Die Schüler:innen lernen, dass es Geschlechtsidentitäten gibt und dass im besten Fall zwischen ihnen eine Gerechtigkeit herrschen soll. Außerdem wissen sie, warum Vorurteile gefährlich sind. Dadurch ist es ihnen, in diesem Fall anhand von Werbungen möglich, solche zu analysieren und zu erkennen, ob ggf. eine Un-/Gerechtigkeit herrscht und danach zu handeln. Sie wissen anhand ihrer Bewertung, was sie beim Erstellen ihrer eigenen Werbung beachten müssen, damit diese gelingt. Dadurch trainieren sie ihr Wissen und können dieses direkt auf ihre Handlungskompetenz übertragen. Da die Werbeclips mit iPad-Tools, wie beispielsweise iMovie, erstellt werden, erlernen sie die Handhabung dieser. Sie können im weiteren Verlauf des Schuljahres eingesetzt werden. Für den selbst erstellten Werbeclip wägen sie Informationen ab und üben sich dadurch in ihre Urteilskompetenz. Dieses Projekt findet hauptsächlich in einer Gruppenarbeit statt, bei der die Schüler:innen ihre Sozialkompetenz erweitern, denn sie müssen eindeutig miteinander kommunizieren, aneinander Kritik üben und Rücksicht aufeinander nehmen, um ein Medienprodukt anfertigen zu können.

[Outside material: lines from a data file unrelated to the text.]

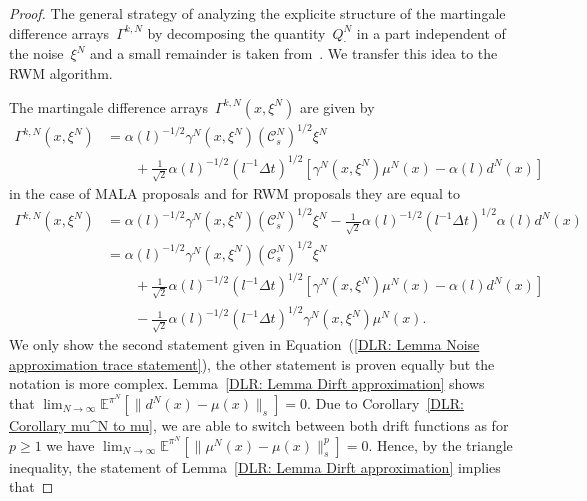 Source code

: \begin{proof}
  The general strategy of analyzing the explicite structure of the martingale difference arrays~$\Gamma^{k,N}$ by decomposing the quantity~$Q^N_{\cdot}$ in a part independent of the noise~$\xi^N$ and a small remainder is taken from~\autocite[Lemma 4.8]{Pillai2012}. We transfer this idea to the RWM algorithm.
  
  The martingale difference arrays~$\Gamma^{k,N}(x, \xi^N)$ are given by
  \begin{equation}
    \label{DLR: Lemma Noise approximation - Gamma MALA}
    \begin{split}
      \Gamma^{k,N}(x, \xi^N) & = \alpha(l)^{-1/2} \gamma^N(x, \xi^N) (\mathcal{C}_s^N)^{1/2} \xi^N \\
      & \qquad +\frac{1}{\sqrt{2}} \alpha(l)^{-1/2} (l^{-1}\Delta t)^{1/2} \left[\gamma^N(x, \xi^N) \mu^N(x) - \alpha(l) d^N(x)  \right]
    \end{split}
  \end{equation}
  in the case of MALA proposals and for RWM proposals they are equal to
   \begin{equation}
    \label{DLR: Lemma Noise approximation - Gamma RWM}
    \begin{split}
      \Gamma^{k,N}(x, \xi^N) & = \alpha(l)^{-1/2} \gamma^N(x, \xi^N) (\mathcal{C}_s^N)^{1/2} \xi^N  -\frac{1}{\sqrt{2}} \alpha(l)^{-1/2} (l^{-1}\Delta t)^{1/2}  \alpha(l) d^N(x)\\
      & = \alpha(l)^{-1/2} \gamma^N(x, \xi^N) (\mathcal{C}_s^N)^{1/2} \xi^N \\
      & \qquad +\frac{1}{\sqrt{2}} \alpha(l)^{-1/2} (l^{-1}\Delta t)^{1/2} \left[\gamma^N(x, \xi^N) \mu^N(x) - \alpha(l) d^N(x)  \right]\\
      & \qquad -\frac{1}{\sqrt{2}} \alpha(l)^{-1/2} (l^{-1}\Delta t)^{1/2} \gamma^N(x, \xi^N) \mu^N(x) .
    \end{split}
  \end{equation}
  We only show the second statement given in Equation~(\ref{DLR: Lemma Noise approximation trace statement}), the other statement is proven equally but the notation is more complex. Lemma~\ref{DLR: Lemma Dirft approximation} shows that $\lim_{N \to \infty} \mathbb{E}^{\pi^N}[ \|  d^N(x) - \mu(x) \|_{s} ] = 0$. Due to Corollary~\ref{DLR: Corollary mu^N to mu}, we are able to switch between both drift functions as for $p\geq1$ we have $ \lim_{N \to \infty} \mathbb{E}^{\pi^N}[ \|  \mu^N(x) - \mu(x)\|_{s}^p] = 0$. Hence, by the triangle inequality, the statement of Lemma~\ref{DLR: Lemma Dirft approximation} implies that

\end{proof}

Wichtig bei der Gestaltung einer digital-inklusiven Lernumgebung ist es, diese zu definieren. In diesem Beitrag wird das Projekt anhand von digitalem Werkzeug bearbeitet, was den Großteil dieser Lernumgebung darstellt. Anhand dessen ist es möglich einen Rahmen für das selbstständige Arbeiten zu schaffen. Durch die Vorgabe eines Drehbuchs für den Werbeclip, werden Leitgedanken angeboten, die zur selbstständigen Bearbeitung beitragen. Nichtsdestotrotz steht die Lehrkraft bei Rückfragen zur Verfügung.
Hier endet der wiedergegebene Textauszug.